Right now, APA probably needs Hydro/State of Tas as a partner more than the latter needs APA.

We’ll soon know. Just this week the AFR reported that BL, now under the control of a new Receiver Manager appointed by APA has called for Expression of Interest to acquire BL assets, or capitalise BL, in other words take over BL and inject more cash. The EOI process closes next week. Those accepted will have three weeks to lob a non-binding indicative offer then another month to conduct due diligence and submit a formal proposal.

The tight schedule means there’ll be very few takers. It’s likely to be only APA and/or Hydro/TasNetworks.

AFR quoted from a flyer promoting the sale process as saying “ an incoming owner could take Basslink one of three ways: a merchant trading asset; a recontracted service provider, subject to agreement; or, a regulated asset base, which could be implemented from July 2024, subject to approval.”

The first way is unlikely because of the risks and uncertainties. The third way will take a couple of years at least. Which leaves the second way… BL as a recontracted service provider.

Hence it’s a question of who will own the cable, who will operate it and to whom will the service be provided.

APA is likely to have an ownership interest but not necessarily the full 100 per cent. APA is the likely operator for that is its core business. And Hydro is the most likely candidate to whom the service will be provided.

There are so many unknowns. The recent crisis in the NEM has further clouded the picture.

In the 16 weeks since Hydro abandoned BL in Feb 2022, inter-regional revenues have been $18.5 million compared to $30.5 million in the corresponding period in 2021. Only 680 GWh of electricity was transported (that’s imports and exports) …… in 16 weeks.

For the financial year 21/22 (almost finished) cable use is about the same as the previous year but the $ value is up about $15 million mainly due the wet spring in 2021 which enabled more profitable exports. Current water storages are down 11 per cent compared to this time last year. Whilst no cause for alarm, nor is it a reason to celebrate.

Hydro obviously abandoned the BSA because it figured it would be better off without it. If it is to recontract with BL’s new owners, it will need to be at a much lower rate.

Which makes the cable worth even less?

At least that means that when BL eventually becomes a regulated asset consumers will be slugged less.

But the more Hydro/TasNetworks get involved with a new BL arrangement, the less attractive will be the proposed $3.8 billion Marinus link?

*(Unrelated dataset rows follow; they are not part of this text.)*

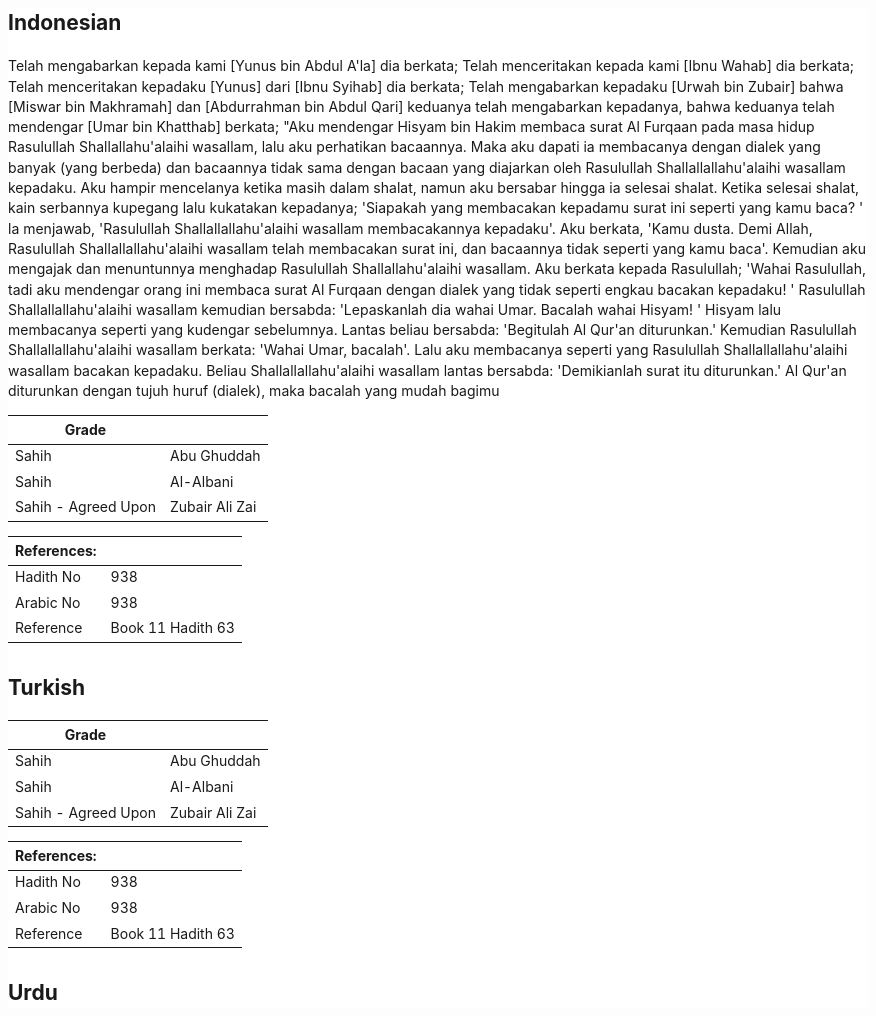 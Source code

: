 ## Indonesian


<div dir="ltr" lang="id" style={{fontSize:'larger',backgroundColor:'#f8f9fa',padding:20}}>
Telah mengabarkan kepada kami [Yunus bin Abdul A'la] dia berkata; Telah menceritakan kepada kami [Ibnu Wahab] dia berkata; Telah menceritakan kepadaku [Yunus] dari [Ibnu Syihab] dia berkata; Telah mengabarkan kepadaku [Urwah bin Zubair] bahwa [Miswar bin Makhramah] dan [Abdurrahman bin Abdul Qari] keduanya telah mengabarkan kepadanya, bahwa keduanya telah mendengar [Umar bin Khatthab] berkata; "Aku mendengar Hisyam bin Hakim membaca surat Al Furqaan pada masa hidup Rasulullah Shallallahu'alaihi wasallam, lalu aku perhatikan bacaannya. Maka aku dapati ia membacanya dengan dialek yang banyak (yang berbeda) dan bacaannya tidak sama dengan bacaan yang diajarkan oleh Rasulullah Shallallallahu'alaihi wasallam kepadaku. Aku hampir mencelanya ketika masih dalam shalat, namun aku bersabar hingga ia selesai shalat. Ketika selesai shalat, kain serbannya kupegang lalu kukatakan kepadanya; 'Siapakah yang membacakan kepadamu surat ini seperti yang kamu baca? ' la menjawab, 'Rasulullah Shallallallahu'alaihi wasallam membacakannya kepadaku'. Aku berkata, 'Kamu dusta. Demi Allah, Rasulullah Shallallallahu'alaihi wasallam telah membacakan surat ini, dan bacaannya tidak seperti yang kamu baca'. Kemudian aku mengajak dan menuntunnya menghadap Rasulullah Shallallahu'alaihi wasallam. Aku berkata kepada Rasulullah; 'Wahai Rasulullah, tadi aku mendengar orang ini membaca surat Al Furqaan dengan dialek yang tidak seperti engkau bacakan kepadaku! ' Rasulullah Shallallallahu'alaihi wasallam kemudian bersabda: 'Lepaskanlah dia wahai Umar. Bacalah wahai Hisyam! ' Hisyam lalu membacanya seperti yang kudengar sebelumnya. Lantas beliau bersabda: 'Begitulah Al Qur'an diturunkan.' Kemudian Rasulullah Shallallallahu'alaihi wasallam berkata: 'Wahai Umar, bacalah'. Lalu aku membacanya seperti yang Rasulullah Shallallallahu'alaihi wasallam bacakan kepadaku. Beliau Shallallallahu'alaihi wasallam lantas bersabda: 'Demikianlah surat itu diturunkan.' Al Qur'an diturunkan dengan tujuh huruf (dialek), maka bacalah yang mudah bagimu
</div>
<div style={{backgroundColor:'#f8f9fa',padding:20, marginBottom: 10}}><table> <thead> <tr> <th>Grade</th> <th></th> </tr> </thead> <tbody> <tr><td>Sahih</td><td>Abu Ghuddah</td></tr><tr><td>Sahih</td><td>Al-Albani</td></tr><tr><td>Sahih - Agreed Upon</td><td>Zubair Ali Zai</td></tr></tbody></table><table> <thead> <tr> <th>References:</th> <th></th> </tr> </thead> <tbody><tr><td>Hadith No</td><td>938</td></tr><tr><td>Arabic No</td><td>938</td></tr><tr><td>Reference</td><td>Book 11 Hadith 63</td></tr></tbody></table></div>

## Turkish


<div dir="ltr" lang="tr" style={{fontSize:'larger',backgroundColor:'#f8f9fa',padding:20}}>

</div>
<div style={{backgroundColor:'#f8f9fa',padding:20, marginBottom: 10}}><table> <thead> <tr> <th>Grade</th> <th></th> </tr> </thead> <tbody> <tr><td>Sahih</td><td>Abu Ghuddah</td></tr><tr><td>Sahih</td><td>Al-Albani</td></tr><tr><td>Sahih - Agreed Upon</td><td>Zubair Ali Zai</td></tr></tbody></table><table> <thead> <tr> <th>References:</th> <th></th> </tr> </thead> <tbody><tr><td>Hadith No</td><td>938</td></tr><tr><td>Arabic No</td><td>938</td></tr><tr><td>Reference</td><td>Book 11 Hadith 63</td></tr></tbody></table></div>

## Urdu


<div dir="rtl" lang="ur" style={{fontSize:'larger',backgroundColor:'#f8f9fa',padding:20}}>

We shouldn’t get too carried away with all the Marinus hype. Marinus spruikers have tried to ignore BL but it’s part of our electricity infrastructure that needs to be considered in any plan.

If BL is only worth $250 million in the current market, it seems hard to believe we’re contemplating spending say, 15 times as much on a new cable that is only 3 times as big.

Especially given the inevitable cost overruns and operating problems experienced already in BL’s short life during which time it has failed to make any money.

There’s nothing like a new toy when someone else is paying.

1 comment:

  1. Nicely written John. I love the closing statement. It's every politicians mantra.

    Tasmanians owe you a great deal for your effort and committment to greater transparency and understanding.

    You must get endless abuse from our politicians!